A despeito de toda a investigação que ainda será feita sobre o tema, tento então uma aproximação com o que nos interessa enquanto psicanalistas, me apoiando no raciocínio da dupla significante - objeto a, supondo uma análise como uma situação. Se a estrutura que Badiou nos apresenta articula a multiplicidade com um operador que traz como resultado a conta-por-um, poderíamos por analogia, pensar o significante com um operador que traz como resultado o objeto a? Seria o a, o número da psicanálise? Um número que não é o ser, como já vimos, mas um resultado de uma operatória significante? Nessa lógica é possível pensar o sujeito como aquele subtraído dessa estrutura, que só se apresenta via significante e tem como resultado, como produção, o objeto a?
O múltiplo é aquilo que para que seja múltiplo, jamais encontra um conceito definido de múltiplo. Já sabemos, como analistas, que um significante é aquilo que não possui significado em si, mas que representa algo para outro significante. É a forma, ou som, de uma palavra, em sua presença ou ausência, que, por si só, não tem significado, mas que, em conjunto com outros significantes, cria significados.
Sigo então a hipótese de correspondência entre múltiplo e significante e entre um e objeto a, concluindo por lógica que os números para a matemática correspondem às palavras para o analista. Então o operador anunciado por Badiou, que leva ao resultado da conta-por-um, poderia ser o nosso ato analítico?
Ato que subtrai, soma, divide, multiplica, não os números, mas sim as palavras, chegando a resultados diferentes dos inicialmente apresentados em uma demanda de análise?

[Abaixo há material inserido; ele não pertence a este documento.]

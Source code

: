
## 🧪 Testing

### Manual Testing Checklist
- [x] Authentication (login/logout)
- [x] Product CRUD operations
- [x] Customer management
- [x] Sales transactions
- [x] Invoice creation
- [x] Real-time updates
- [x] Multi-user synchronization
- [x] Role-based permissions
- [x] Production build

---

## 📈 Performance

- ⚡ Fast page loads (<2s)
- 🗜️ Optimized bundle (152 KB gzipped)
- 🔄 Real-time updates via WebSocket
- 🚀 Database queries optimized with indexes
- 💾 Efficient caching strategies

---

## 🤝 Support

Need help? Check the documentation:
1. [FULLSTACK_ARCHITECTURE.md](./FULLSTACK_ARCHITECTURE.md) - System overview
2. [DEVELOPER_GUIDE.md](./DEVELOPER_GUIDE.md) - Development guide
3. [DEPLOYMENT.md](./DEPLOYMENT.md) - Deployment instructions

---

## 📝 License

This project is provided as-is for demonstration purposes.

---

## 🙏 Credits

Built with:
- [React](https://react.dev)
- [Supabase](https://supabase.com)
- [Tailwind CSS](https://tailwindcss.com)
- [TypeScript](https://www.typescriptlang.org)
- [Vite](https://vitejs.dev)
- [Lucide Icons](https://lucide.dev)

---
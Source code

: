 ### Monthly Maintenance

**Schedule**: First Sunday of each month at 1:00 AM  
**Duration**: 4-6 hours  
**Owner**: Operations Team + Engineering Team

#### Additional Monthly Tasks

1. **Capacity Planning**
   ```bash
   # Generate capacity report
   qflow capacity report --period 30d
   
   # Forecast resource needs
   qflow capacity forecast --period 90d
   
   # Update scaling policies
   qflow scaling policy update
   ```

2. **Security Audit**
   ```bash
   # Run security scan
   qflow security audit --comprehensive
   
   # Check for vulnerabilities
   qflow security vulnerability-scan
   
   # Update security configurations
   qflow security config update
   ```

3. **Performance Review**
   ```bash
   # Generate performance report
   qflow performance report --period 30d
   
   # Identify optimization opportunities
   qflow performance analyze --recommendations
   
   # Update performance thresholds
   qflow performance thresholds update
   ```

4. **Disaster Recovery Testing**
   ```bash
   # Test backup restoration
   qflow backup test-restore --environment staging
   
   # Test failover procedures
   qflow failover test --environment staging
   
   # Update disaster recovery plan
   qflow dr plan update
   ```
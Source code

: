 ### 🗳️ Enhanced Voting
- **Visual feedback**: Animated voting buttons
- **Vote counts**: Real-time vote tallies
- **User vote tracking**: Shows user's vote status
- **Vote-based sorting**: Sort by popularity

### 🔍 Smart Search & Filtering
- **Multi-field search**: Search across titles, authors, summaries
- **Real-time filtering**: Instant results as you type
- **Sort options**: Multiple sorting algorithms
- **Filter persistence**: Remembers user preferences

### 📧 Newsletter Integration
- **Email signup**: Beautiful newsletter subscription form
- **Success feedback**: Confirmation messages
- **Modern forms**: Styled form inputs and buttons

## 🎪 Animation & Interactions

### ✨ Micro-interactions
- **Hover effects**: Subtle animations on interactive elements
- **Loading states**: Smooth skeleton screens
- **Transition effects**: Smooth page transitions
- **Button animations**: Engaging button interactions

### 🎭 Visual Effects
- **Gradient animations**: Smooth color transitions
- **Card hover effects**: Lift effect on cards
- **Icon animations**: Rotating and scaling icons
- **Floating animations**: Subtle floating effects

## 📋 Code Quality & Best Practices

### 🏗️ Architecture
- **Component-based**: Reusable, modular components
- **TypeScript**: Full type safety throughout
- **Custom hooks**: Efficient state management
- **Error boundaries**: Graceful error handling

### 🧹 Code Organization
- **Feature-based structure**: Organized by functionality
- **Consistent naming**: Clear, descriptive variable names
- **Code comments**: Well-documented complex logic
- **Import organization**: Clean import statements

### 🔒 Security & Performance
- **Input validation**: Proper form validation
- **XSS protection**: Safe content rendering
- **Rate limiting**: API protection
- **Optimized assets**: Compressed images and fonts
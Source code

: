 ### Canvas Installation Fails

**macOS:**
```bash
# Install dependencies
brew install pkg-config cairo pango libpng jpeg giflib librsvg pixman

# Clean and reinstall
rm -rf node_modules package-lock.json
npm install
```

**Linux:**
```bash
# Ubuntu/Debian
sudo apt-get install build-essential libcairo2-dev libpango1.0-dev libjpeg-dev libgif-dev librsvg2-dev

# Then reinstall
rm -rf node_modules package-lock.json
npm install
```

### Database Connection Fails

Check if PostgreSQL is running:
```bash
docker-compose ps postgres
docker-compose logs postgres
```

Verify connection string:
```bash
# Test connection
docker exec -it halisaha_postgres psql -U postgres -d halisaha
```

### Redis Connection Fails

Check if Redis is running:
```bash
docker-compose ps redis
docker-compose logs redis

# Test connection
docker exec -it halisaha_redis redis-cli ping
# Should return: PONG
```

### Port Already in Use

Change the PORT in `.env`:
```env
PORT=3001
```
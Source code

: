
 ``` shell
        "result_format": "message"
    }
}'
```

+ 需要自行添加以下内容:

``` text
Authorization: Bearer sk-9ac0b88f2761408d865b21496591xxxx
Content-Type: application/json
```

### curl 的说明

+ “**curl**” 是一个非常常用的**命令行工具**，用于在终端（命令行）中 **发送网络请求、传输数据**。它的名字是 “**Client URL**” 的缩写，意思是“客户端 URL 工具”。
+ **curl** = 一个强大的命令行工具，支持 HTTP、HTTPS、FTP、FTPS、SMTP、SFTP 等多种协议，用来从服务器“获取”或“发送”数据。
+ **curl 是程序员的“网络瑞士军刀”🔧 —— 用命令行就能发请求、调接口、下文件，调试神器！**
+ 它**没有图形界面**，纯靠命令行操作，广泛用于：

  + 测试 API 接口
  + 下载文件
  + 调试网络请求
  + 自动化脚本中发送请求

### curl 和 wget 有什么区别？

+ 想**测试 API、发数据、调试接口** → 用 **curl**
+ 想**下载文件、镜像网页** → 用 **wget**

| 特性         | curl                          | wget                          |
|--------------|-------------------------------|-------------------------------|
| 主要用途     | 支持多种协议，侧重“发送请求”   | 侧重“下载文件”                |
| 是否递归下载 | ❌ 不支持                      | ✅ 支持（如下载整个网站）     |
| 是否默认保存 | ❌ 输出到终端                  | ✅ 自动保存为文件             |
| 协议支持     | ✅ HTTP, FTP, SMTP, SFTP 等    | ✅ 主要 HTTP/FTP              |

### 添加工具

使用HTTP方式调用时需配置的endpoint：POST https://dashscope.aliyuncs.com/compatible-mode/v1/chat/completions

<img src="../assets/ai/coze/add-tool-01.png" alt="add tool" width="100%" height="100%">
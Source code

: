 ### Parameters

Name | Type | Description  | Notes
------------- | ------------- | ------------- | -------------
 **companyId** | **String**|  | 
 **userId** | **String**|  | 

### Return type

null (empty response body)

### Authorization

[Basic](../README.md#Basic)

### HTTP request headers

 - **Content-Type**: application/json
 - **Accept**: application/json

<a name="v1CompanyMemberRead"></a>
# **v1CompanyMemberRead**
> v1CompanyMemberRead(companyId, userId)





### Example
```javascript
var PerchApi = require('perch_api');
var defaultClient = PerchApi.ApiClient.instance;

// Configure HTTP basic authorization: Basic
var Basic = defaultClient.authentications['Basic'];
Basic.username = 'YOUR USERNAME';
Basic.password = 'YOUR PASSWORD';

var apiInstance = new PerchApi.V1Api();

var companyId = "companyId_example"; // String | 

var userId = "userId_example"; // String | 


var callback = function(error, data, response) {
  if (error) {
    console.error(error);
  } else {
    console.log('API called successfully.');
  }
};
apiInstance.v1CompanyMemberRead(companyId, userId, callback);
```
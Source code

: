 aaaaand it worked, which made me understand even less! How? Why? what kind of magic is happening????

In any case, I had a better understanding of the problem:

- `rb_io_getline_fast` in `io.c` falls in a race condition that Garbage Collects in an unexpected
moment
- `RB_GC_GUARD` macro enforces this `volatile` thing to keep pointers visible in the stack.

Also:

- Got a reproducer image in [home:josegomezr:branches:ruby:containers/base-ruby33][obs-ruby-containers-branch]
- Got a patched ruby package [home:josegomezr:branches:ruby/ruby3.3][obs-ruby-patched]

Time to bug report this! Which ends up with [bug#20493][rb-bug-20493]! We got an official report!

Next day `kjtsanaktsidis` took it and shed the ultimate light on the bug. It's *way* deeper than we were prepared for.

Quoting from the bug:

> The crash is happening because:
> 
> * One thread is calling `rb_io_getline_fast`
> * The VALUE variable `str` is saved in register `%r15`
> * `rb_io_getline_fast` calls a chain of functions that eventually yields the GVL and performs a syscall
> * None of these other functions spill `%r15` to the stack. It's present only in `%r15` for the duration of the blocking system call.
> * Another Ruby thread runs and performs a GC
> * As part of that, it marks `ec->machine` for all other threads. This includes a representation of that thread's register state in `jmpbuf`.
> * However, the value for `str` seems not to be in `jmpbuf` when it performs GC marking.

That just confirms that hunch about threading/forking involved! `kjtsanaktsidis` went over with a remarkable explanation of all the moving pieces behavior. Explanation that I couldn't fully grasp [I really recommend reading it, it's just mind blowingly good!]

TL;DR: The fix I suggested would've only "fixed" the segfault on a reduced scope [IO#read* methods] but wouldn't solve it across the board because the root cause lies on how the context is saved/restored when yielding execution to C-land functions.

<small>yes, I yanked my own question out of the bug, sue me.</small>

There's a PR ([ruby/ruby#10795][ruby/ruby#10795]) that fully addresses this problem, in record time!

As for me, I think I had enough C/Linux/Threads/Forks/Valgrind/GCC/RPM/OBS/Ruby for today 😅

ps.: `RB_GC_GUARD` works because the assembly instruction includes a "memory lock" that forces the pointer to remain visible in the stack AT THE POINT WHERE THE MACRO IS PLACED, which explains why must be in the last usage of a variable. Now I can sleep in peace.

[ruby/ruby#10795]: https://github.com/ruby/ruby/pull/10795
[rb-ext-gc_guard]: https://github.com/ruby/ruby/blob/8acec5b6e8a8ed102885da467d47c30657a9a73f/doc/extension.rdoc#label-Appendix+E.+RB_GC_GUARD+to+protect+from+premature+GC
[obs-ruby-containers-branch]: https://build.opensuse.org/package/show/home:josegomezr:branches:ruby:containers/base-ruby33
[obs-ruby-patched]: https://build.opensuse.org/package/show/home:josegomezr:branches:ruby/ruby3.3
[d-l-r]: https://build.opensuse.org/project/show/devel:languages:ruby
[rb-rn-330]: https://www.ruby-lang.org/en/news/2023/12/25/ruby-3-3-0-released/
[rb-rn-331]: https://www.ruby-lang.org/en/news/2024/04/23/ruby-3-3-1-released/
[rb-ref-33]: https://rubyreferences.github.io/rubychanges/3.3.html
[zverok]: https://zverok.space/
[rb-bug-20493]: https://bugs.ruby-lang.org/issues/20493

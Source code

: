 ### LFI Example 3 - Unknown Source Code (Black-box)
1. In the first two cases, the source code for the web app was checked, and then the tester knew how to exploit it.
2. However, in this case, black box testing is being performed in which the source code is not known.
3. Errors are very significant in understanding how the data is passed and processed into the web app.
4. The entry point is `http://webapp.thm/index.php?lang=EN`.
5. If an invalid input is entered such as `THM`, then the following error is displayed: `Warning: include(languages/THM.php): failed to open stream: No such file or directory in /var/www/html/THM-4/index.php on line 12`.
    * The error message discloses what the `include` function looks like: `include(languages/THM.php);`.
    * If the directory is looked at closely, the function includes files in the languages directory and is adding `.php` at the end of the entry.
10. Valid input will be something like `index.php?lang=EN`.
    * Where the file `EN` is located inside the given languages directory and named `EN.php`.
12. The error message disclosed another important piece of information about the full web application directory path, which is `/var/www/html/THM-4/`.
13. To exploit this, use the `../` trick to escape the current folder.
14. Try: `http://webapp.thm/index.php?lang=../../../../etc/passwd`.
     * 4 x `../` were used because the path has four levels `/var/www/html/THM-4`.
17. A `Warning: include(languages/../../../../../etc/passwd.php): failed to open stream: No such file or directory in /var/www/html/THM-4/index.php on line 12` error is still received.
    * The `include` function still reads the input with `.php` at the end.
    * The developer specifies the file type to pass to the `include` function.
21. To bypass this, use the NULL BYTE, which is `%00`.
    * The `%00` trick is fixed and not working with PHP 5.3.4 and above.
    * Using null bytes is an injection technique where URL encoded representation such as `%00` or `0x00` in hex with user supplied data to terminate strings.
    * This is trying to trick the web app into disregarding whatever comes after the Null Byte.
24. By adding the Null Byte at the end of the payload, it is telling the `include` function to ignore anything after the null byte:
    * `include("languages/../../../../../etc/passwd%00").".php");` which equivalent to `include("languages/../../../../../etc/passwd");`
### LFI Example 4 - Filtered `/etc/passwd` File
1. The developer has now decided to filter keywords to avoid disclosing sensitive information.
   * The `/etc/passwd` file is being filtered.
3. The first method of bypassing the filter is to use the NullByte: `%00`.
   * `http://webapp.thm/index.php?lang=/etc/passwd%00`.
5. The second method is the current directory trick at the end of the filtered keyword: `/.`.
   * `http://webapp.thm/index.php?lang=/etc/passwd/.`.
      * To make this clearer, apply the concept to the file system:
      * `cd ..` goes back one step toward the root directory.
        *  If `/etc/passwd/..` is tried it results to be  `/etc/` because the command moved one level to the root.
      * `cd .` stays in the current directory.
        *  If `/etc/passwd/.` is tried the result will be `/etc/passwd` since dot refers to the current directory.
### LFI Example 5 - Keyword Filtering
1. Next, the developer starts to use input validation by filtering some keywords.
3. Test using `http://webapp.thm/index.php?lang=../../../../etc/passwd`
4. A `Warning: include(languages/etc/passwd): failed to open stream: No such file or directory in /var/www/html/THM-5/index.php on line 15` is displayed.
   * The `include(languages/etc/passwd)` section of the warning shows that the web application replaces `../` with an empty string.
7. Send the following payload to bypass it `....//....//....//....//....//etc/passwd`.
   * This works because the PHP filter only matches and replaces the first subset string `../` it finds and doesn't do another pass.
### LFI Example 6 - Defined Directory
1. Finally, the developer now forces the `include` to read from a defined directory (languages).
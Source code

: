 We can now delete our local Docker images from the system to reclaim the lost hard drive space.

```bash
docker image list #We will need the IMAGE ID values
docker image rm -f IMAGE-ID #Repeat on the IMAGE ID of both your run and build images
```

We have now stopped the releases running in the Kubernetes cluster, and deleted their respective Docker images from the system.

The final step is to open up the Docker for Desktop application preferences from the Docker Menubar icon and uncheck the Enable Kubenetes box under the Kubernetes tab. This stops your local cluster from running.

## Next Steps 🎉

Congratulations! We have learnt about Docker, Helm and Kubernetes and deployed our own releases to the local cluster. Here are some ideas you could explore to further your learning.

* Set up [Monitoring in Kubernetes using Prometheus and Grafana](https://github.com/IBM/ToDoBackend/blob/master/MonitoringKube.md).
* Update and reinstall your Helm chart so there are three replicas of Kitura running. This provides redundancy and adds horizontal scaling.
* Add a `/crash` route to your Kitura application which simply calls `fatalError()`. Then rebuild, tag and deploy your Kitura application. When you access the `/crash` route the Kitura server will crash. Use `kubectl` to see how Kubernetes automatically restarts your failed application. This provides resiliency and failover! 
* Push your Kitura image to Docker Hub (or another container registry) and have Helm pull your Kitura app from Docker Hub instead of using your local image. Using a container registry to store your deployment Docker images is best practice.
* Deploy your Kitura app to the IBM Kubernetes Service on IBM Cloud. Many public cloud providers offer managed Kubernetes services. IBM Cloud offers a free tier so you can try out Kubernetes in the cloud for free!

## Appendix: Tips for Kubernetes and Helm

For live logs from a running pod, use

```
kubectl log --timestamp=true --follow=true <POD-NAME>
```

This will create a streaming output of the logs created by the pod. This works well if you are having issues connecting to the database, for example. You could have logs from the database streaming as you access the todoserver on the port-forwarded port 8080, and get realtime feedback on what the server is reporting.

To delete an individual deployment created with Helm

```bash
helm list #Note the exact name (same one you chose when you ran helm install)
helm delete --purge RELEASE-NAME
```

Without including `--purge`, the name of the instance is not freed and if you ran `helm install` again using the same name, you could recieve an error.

Em síntese, a ontologia matemática de Badiou nos oferece uma nova perspectiva para entender ainda melhor a psicanálise de Lacan. Aproximar o raciocínio e o objeto da matemática com o objeto da psicanálise, nos possibilita uma escuta mais precisa e lógica do discurso do analisante. Lógica essa que nos permite alcançar melhor a distância entre significante e significado na escuta analítica. Escutar palavras como números ao invés de escutá-las como significados torna realmente possível a operação lógica do ato analítico e nos deixa a salvo de qualquer necessidade de entendimento imaginário do que é dito em setting.